We don't use the same terminology to reference the same concepts across the web application and the back-end. I think we can use this discussion to discuss naming in general (where it can be controversial) and use this occasion to harmonize the terminology we use.

Description

Credentials vs Database: we currently use Credential to refer to database connection informations (host,port,login,password,database name) but it can be confusing ("credentials of what ? a user ? to what ?").

Owner vs Schema: a database may contain many "schemas" . I think back in the days @Jasopaum and I were confused between the difference between both terms (and I think that the same word has a different meaning in postgres, mssql and oracle). We currently use Owner but I think DatabaseSchema or just Schema would be more accurate.

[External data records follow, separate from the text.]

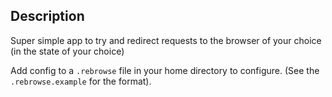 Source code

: ## Description
Super simple app to try and redirect requests to the browser of your choice (in the state of your choice)

Add config to a `.rebrowse` file in your home directory to configure. (See the `.rebrowse.example` for the format).
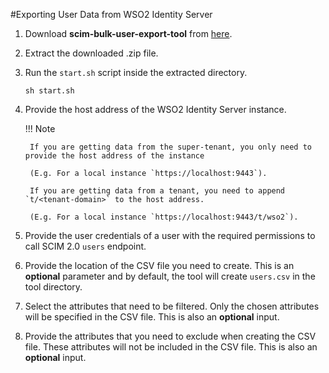 #Exporting User Data from WSO2 Identity Server

1. Download **scim-bulk-user-export-tool** from [here]().
2. Extract the downloaded .zip file.
3. Run the `start.sh` script inside the extracted directory.

    `sh start.sh`

4. Provide the host address of the WSO2 Identity Server instance.

    !!! Note
        
        If you are getting data from the super-tenant, you only need to provide the host address of the instance 
        
        (E.g. For a local instance `https://localhost:9443`). 
        
        If you are getting data from a tenant, you need to append `t/<tenant-domain>` to the host address. 
        
        (E.g. For a local instance `https://localhost:9443/t/wso2`).
    
5. Provide the user credentials of a user with the required permissions to call SCIM 2.0 `users` endpoint.
6. Provide the location of the CSV file you need to create. This is an **optional** parameter and by default, 
the tool will create `users.csv` in the tool directory.
7. Select the attributes that need to be filtered. Only the chosen attributes will be specified in the CSV file.
This is also an **optional** input.
8. Provide the attributes that you need to exclude when creating the CSV file. These attributes will not be included in 
the CSV file. This is also an **optional** input.
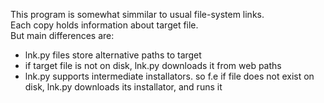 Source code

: This program is somewhat simmilar to usual file-system links.  
Each copy holds information about target file.  
But main differences are:
- lnk.py files store alternative paths to target
- if target file is not on disk, lnk.py downloads it from web paths
- lnk.py supports intermediate installators. so f.e if file does not exist on disk, lnk.py downloads its installator, and runs it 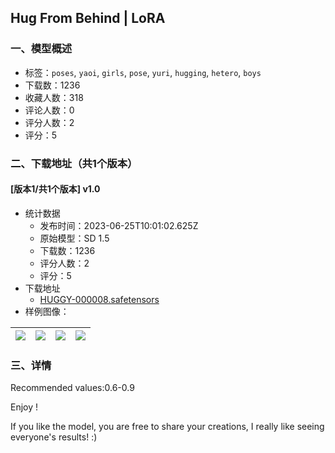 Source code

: ## Hug From Behind | LoRA
### 一、模型概述

- 标签：`poses`, `yaoi`, `girls`, `pose`, `yuri`, `hugging`, `hetero`, `boys`
- 下载数：1236
- 收藏人数：318
- 评论人数：0
- 评分人数：2
- 评分：5

### 二、下载地址（共1个版本）

#### [版本1/共1个版本] v1.0

- 统计数据
  - 发布时间：2023-06-25T10:01:02.625Z
  - 原始模型：SD 1.5
  - 下载数：1236
  - 评分人数：2
  - 评分：5
- 下载地址
  - [HUGGY-000008.safetensors](https://civitai.com/api/download/models/103537)
- 样例图像：

| <img src="https://image.civitai.com/xG1nkqKTMzGDvpLrqFT7WA/2e311fa8-157b-4d8a-972c-88fbcbafd90b/width=450/1388365.jpeg" /> | <img src="https://image.civitai.com/xG1nkqKTMzGDvpLrqFT7WA/ff9a0076-6be8-4870-9df2-2536be8ffc33/width=450/1282127.jpeg" /> | <img src="https://image.civitai.com/xG1nkqKTMzGDvpLrqFT7WA/e8b16ae0-3ee7-4bd4-a629-d0faa220385a/width=450/1282129.jpeg" /> | <img src="https://image.civitai.com/xG1nkqKTMzGDvpLrqFT7WA/6d626b94-b57a-456d-b0a3-710698e22fe1/width=450/1282128.jpeg" /> |
| ---- | ---- | ---- | ---- |


### 三、详情
<p>Recommended values:0.6-0.9</p><p>Enjoy !</p><p>If you like the model, you are free to share your creations, I really like seeing everyone's results! :)</p> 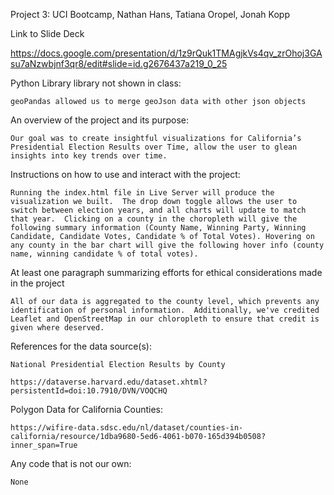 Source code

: Project 3: UCI Bootcamp, Nathan Hans, Tatiana Oropel, Jonah Kopp


Link to Slide Deck

https://docs.google.com/presentation/d/1z9rQuk1TMAgjkVs4qv_zrOhoj3GAsu7aNzwbjnf3qr8/edit#slide=id.g2676437a219_0_25


Python Library library not shown in class:

    geoPandas allowed us to merge geoJson data with other json objects

An overview of the project and its purpose:

    Our goal was to create insightful visualizations for California’s Presidential Election Results over Time, allow the user to glean insights into key trends over time.
 
Instructions on how to use and interact with the project:

    Running the index.html file in Live Server will produce the visualization we built.  The drop down toggle allows the user to switch between election years, and all charts will update to match that year.  Clicking on a county in the choropleth will give the following summary information (County Name, Winning Party, Winning Candidate, Candidate Votes, Candidate % of Total Votes). Hovering on any county in the bar chart will give the following hover info (county name, winning candidate % of total votes).

At least one paragraph summarizing efforts for ethical considerations made in the project

    All of our data is aggregated to the county level, which prevents any identification of personal information.  Additionally, we've credited Leaflet and OpenStreetMap in our chloropleth to ensure that credit is given where deserved.

References for the data source(s):

    National Presidential Election Results by County 

    https://dataverse.harvard.edu/dataset.xhtml?persistentId=doi:10.7910/DVN/VOQCHQ

Polygon Data for California Counties:

    https://wifire-data.sdsc.edu/nl/dataset/counties-in-california/resource/1dba9680-5ed6-4061-b070-165d394b0508?inner_span=True

Any code that is not our own:

    None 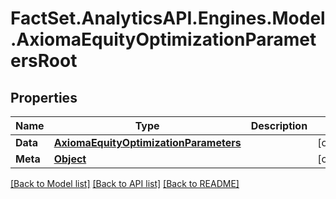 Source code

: # FactSet.AnalyticsAPI.Engines.Model.AxiomaEquityOptimizationParametersRoot
## Properties

Name | Type | Description | Notes
------------ | ------------- | ------------- | -------------
**Data** | [**AxiomaEquityOptimizationParameters**](AxiomaEquityOptimizationParameters.md) |  | [optional] 
**Meta** | [**Object**](.md) |  | [optional] 

[[Back to Model list]](../README.md#documentation-for-models) [[Back to API list]](../README.md#documentation-for-api-endpoints) [[Back to README]](../README.md)

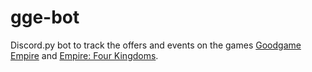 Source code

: # gge-bot

Discord.py bot to track the offers and events on the games [Goodgame Empire](https://empire.goodgamestudios.com) and [Empire: Four Kingdoms](https://play.google.com/store/apps/details?id=air.com.goodgamestudios.empirefourkingdoms).
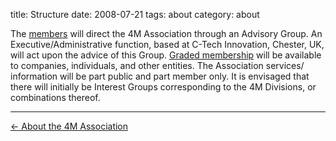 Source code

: title: Structure
date: 2008-07-21
tags: about
category: about

The [members](/4m-association/members) will direct the 4M Association through an Advisory Group. An Executive/Administrative function, based at C-Tech Innovation, Chester, UK, will act upon the advice of this Group. [Graded membership](/4m-association/node/11) will be available to companies, individuals, and other entities. The Association services/ information will be part public and part member only. It is envisaged that there will initially be Interest Groups corresponding to the 4M Divisions, or combinations thereof.

---
[&larr; About the 4M Association](/4m-association/about.html) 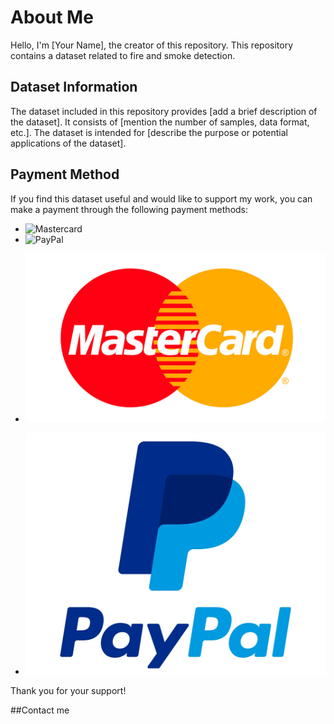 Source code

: # About Me

Hello, I'm [Your Name], the creator of this repository. This repository
contains a dataset related to fire and smoke detection.

## Dataset Information

The dataset included in this repository provides [add a brief description
of the dataset]. It consists of [mention the number of samples, data
format, etc.]. The dataset is intended for [describe the purpose or
potential applications of the dataset].

## Payment Method

If you find this dataset useful and would like to support my work, you can make a payment through the following payment methods:

- <img src="./path/to/mastercard_logo.png" alt="Mastercard" width="100">
- <img src="./path/to/paypal_logo.png" alt="PayPal" width="100">

- ![Mastercard](./logo/mastercard.jpg)
- [![PayPal](./logo/paypal.jpg)](https://www.paypal.com/paypalme/huywang99)

Thank you for your support!

##Contact me
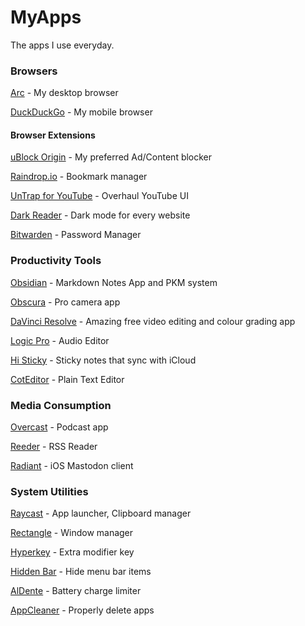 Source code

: # MyApps
The apps I use everyday.
### Browsers
[Arc](https://arc.net/) - My desktop browser

[DuckDuckGo](https://apps.apple.com/us/app/duckduckgo-private-browser/id663592361?platform=iphone) - My mobile browser

#### Browser Extensions
[uBlock Origin](https://ublockorigin.com/) - My preferred Ad/Content blocker

[Raindrop.io](https://raindrop.io/) - Bookmark manager

[UnTrap for YouTube](https://untrap.app/) - Overhaul YouTube UI

[Dark Reader](https://darkreader.org/) - Dark mode for every website

[Bitwarden](https://bitwarden.com/) - Password Manager

### Productivity Tools

[Obsidian](https://obsidian.md/) - Markdown Notes App and PKM system

[Obscura](https://obscura.camera/obscura/index.html) - Pro camera app

[DaVinci Resolve](https://www.blackmagicdesign.com/products/davinciresolve) - Amazing free video editing and colour grading app

[Logic Pro](https://www.apple.com/au/logic-pro/) - Audio Editor

[Hi Sticky](https://apps.apple.com/us/app/hi-sticky-notes-se-widget/id1610634186) - Sticky notes that sync with iCloud

[CotEditor](https://coteditor.com/) - Plain Text Editor


### Media Consumption
[Overcast](https://overcast.fm/) - Podcast app

[Reeder](https://www.reederapp.com/) - RSS Reader

[Radiant](https://radiant.social/) - iOS Mastodon client

### System Utilities
[Raycast](https://www.raycast.com/) - App launcher, Clipboard manager

[Rectangle](https://rectangleapp.com/) - Window manager

[Hyperkey](https://hyperkey.app/) - Extra modifier key

[Hidden Bar](https://apps.apple.com/us/app/hidden-bar/id1452453066) - Hide menu bar items

[AlDente](https://apphousekitchen.com/) - Battery charge limiter

[AppCleaner](https://freemacsoft.net/appcleaner/) - Properly delete apps
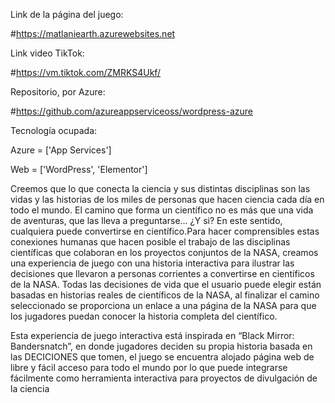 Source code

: 
Link de la página del juego:

#https://matlaniearth.azurewebsites.net

Link video TikTok:

#https://vm.tiktok.com/ZMRKS4Ukf/

Repositorio, por Azure:

#https://github.com/azureappserviceoss/wordpress-azure

Tecnología ocupada:

Azure = ['App Services']

Web = ['WordPress', 'Elementor']

Creemos que lo que conecta la ciencia y sus distintas disciplinas son las vidas y las historias de los miles de personas que hacen ciencia cada día en todo el mundo. El camino que forma un científico no es más que una vida de aventuras, que las lleva a preguntarse... ¿Y si? En este sentido, cualquiera puede convertirse en científico.Para hacer comprensibles estas conexiones humanas que hacen posible el trabajo de las disciplinas científicas que colaboran en los proyectos conjuntos de la NASA, creamos una experiencia de juego con una historia interactiva para ilustrar las decisiones que llevaron a personas corrientes a convertirse en científicos de la NASA. Todas las decisiones de vida que el usuario puede elegir están basadas en historias reales de científicos de la NASA, al finalizar el camino seleccionado se proporciona un enlace a una página de la NASA para que los jugadores puedan conocer la historia completa del científico. 

Esta experiencia de juego interactiva está inspirada en “Black Mirror: Bandersnatch”, en donde jugadores deciden su propia historia basada en las DECICIONES que tomen, el juego se encuentra alojado página web de libre y fácil acceso para todo el mundo por lo que puede integrarse fácilmente como herramienta interactiva para proyectos de divulgación de la ciencia 
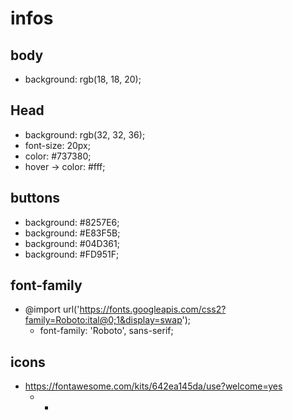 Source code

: # infos

## body

- background: rgb(18, 18, 20);

## Head

- background: rgb(32, 32, 36);
- font-size: 20px;
- color: #737380;
- hover -> color: #fff;


## buttons

- background: #8257E6;
- background: #E83F5B;
- background: #04D361;
- background: #FD951F;

## font-family

- @import url('https://fonts.googleapis.com/css2?family=Roboto:ital@0;1&display=swap');
    - font-family: 'Roboto', sans-serif;

## icons

- https://fontawesome.com/kits/642ea145da/use?welcome=yes 
    - <script src="https://kit.fontawesome.com/642ea145da.js" crossorigin="anonymous"></script>
        - <i class="fas fa-camera"></i>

Source vs something else ?: a Source has a Crendential (ie: it is linked to a database) and has many Resource. It is meant to represent a "source of information" from which we want to be able to extract data in order to create FHIR resources. For now, it can only be an SQL database, and maybe it's fine until the pyrog scope remains unclear. For instance, when the data source is a "flux" (eg: a SFTP server with csv files), do we want pyrog/river to be aware of this ? This comes back to the datalake question and I'm not sure we want to address this here. However, don't hesitate if you have suggestions!

Resource vs Mapping or Mappings: This is the term for which we have the most ambiguity right now. It is called Resource in the back and Mapping in the webapp (lol what a great idea we had). I think we all agree that Resource is too vague and refers to too many concepts (even in software engineering in general). Mapping is a better word for this concept but should we use plural or singular ?

Column: is meant to represent a database column, but it also has table and owner fields. I think this one is fine (until we normalize the schema and use a single Column object for a column of the database) but I mention it anyway.

Implementation

First, let's agree on the naming. Then, we can do one PR for a single concept renaming (it means a new database migration in the back and updating the front and back code) at a time.

@simonvadee simonvadee added help wanted Extra attention is needed question Further information is requested quality code quality, stability, tests, refactoring labels Sep 21, 2021
@BPierrick
Copy link
Contributor

Mapping is a better word for this concept but should we use plural or singular ?

I don't see any problem about employing singular, as it may happen that we manipulate several of these objects at once.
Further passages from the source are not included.